## About this task
Where does the string "system" appear in the material? Copy each line that holds it.
===== Task data
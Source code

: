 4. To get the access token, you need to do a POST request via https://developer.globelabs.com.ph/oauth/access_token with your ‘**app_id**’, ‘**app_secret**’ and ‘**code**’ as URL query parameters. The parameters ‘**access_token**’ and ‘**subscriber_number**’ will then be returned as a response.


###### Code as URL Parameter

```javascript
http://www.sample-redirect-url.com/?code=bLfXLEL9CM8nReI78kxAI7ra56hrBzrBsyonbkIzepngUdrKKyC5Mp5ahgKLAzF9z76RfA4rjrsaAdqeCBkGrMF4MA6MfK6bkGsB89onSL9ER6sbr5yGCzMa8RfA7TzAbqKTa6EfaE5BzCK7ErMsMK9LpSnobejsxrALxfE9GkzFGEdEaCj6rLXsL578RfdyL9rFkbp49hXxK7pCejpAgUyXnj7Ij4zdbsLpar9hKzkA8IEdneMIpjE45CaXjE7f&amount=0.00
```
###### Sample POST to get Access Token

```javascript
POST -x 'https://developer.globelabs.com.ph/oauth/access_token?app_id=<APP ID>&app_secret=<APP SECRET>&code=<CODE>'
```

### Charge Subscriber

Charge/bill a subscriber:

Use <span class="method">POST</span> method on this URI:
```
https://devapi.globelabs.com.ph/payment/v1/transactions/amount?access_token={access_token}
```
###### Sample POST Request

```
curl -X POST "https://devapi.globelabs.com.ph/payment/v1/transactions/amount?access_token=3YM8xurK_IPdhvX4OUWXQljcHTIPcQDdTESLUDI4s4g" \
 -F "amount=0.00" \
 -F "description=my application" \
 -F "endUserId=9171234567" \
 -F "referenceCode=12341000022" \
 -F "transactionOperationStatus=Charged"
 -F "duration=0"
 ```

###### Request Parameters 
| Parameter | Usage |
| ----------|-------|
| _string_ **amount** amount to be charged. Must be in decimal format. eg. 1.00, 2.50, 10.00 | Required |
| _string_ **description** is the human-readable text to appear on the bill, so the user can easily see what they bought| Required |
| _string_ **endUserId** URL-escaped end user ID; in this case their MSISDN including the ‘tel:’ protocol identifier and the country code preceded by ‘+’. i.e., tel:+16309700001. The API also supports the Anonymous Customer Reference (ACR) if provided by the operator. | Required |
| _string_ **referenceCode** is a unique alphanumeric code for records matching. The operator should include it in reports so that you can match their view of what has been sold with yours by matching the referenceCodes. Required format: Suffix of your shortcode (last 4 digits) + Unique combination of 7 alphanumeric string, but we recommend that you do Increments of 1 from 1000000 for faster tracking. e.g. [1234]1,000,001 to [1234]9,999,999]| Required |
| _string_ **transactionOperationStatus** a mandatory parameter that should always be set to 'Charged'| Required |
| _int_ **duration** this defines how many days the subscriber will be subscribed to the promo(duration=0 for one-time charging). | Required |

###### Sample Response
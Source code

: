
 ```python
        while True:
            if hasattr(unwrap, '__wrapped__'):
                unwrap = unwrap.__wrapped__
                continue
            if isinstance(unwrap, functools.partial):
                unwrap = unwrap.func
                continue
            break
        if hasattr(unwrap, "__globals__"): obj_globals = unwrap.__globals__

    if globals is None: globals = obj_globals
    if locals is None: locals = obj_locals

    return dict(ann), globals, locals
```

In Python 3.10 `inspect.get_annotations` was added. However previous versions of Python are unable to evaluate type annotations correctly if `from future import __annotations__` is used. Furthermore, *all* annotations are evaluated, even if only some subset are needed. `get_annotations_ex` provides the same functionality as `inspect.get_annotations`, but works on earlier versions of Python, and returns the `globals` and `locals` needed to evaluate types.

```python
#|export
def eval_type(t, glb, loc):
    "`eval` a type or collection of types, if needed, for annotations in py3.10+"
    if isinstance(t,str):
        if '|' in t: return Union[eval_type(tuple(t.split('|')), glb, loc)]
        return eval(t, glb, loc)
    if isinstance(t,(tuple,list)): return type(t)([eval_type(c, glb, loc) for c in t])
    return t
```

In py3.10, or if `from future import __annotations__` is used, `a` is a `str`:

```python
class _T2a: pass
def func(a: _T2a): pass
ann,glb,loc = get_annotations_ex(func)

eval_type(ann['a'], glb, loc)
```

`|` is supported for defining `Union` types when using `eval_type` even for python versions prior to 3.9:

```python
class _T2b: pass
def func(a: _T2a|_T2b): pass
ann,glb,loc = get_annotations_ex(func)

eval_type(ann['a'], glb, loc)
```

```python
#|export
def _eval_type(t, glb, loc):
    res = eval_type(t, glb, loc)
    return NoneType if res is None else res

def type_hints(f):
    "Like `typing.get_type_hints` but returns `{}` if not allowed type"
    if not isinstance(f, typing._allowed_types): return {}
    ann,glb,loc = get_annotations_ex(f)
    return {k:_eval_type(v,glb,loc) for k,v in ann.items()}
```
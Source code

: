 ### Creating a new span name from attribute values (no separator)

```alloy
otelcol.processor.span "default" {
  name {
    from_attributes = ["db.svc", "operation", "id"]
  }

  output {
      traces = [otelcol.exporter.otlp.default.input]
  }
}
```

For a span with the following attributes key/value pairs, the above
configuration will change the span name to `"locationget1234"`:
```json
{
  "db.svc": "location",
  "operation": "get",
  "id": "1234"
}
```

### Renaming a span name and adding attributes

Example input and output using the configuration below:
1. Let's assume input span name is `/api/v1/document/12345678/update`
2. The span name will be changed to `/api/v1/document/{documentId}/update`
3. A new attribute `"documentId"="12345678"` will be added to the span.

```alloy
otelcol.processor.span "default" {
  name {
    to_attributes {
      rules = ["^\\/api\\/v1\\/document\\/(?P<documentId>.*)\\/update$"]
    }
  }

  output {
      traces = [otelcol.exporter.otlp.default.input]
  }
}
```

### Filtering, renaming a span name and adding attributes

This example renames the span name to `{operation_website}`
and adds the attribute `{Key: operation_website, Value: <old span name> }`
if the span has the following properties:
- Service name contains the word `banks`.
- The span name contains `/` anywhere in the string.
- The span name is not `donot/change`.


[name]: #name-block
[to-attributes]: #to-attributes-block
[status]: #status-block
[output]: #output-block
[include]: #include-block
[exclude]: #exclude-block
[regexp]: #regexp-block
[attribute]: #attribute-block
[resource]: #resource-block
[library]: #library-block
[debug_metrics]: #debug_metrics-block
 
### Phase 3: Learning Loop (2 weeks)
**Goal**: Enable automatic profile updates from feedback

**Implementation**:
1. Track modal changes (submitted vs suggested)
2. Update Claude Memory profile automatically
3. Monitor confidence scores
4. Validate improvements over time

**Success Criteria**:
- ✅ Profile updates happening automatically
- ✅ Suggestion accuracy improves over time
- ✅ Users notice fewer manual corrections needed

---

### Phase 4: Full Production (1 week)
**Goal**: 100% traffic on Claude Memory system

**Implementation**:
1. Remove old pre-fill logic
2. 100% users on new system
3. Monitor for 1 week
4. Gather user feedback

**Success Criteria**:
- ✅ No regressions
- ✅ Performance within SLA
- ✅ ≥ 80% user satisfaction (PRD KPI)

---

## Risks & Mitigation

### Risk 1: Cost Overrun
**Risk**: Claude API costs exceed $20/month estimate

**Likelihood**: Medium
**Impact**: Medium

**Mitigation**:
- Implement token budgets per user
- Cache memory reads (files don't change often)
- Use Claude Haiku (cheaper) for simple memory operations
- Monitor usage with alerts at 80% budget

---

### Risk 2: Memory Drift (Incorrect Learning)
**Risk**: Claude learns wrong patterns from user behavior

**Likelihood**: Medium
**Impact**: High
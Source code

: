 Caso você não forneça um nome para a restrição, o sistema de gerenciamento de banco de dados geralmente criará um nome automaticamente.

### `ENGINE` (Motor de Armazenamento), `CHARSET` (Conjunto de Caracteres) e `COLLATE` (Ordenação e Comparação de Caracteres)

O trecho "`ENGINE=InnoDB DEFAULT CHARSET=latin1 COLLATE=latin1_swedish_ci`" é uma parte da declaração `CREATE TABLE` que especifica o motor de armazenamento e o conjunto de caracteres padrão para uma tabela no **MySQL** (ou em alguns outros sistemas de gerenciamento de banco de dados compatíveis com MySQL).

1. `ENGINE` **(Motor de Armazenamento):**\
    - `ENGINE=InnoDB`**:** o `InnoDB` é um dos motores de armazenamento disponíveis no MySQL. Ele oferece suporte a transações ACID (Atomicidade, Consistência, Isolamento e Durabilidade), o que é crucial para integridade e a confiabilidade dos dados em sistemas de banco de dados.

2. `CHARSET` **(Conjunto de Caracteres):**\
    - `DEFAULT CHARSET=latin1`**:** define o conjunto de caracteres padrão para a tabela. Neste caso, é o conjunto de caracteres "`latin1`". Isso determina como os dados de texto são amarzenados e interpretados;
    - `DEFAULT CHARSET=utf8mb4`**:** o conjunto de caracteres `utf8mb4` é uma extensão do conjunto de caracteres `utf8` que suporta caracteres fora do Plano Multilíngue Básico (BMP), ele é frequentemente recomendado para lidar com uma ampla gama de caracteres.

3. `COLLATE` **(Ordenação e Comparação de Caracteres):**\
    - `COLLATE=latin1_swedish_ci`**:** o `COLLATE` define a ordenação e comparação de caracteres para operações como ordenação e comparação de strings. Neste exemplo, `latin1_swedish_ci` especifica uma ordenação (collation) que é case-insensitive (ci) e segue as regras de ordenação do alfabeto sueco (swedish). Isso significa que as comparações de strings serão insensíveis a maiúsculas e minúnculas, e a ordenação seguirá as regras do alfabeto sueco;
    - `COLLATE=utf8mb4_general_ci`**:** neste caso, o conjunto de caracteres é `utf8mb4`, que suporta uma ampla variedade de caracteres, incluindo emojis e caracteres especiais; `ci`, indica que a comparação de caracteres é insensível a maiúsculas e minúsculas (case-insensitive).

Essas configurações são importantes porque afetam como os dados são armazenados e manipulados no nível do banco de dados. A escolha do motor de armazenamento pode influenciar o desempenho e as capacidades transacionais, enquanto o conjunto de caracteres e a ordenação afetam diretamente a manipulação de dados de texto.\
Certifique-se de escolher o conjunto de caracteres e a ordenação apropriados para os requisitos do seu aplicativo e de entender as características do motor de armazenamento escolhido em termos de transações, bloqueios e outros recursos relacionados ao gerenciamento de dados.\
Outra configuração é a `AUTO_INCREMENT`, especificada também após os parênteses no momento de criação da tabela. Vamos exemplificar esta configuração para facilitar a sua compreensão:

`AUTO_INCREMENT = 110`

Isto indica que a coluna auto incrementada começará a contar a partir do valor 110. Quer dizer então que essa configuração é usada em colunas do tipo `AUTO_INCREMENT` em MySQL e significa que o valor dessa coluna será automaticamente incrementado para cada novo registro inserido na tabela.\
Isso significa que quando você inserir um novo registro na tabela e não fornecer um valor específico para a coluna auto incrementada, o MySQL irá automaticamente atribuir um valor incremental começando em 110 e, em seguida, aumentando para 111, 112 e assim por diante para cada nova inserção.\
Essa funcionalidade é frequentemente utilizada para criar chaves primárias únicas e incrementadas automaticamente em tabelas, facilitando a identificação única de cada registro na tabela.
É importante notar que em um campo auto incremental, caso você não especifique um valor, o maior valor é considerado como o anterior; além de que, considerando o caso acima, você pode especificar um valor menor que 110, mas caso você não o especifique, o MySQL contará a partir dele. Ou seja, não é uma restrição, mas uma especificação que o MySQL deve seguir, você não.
==========
## Task response
**Goal**: 100% traffic on Claude Memory system
2. 100% users on new system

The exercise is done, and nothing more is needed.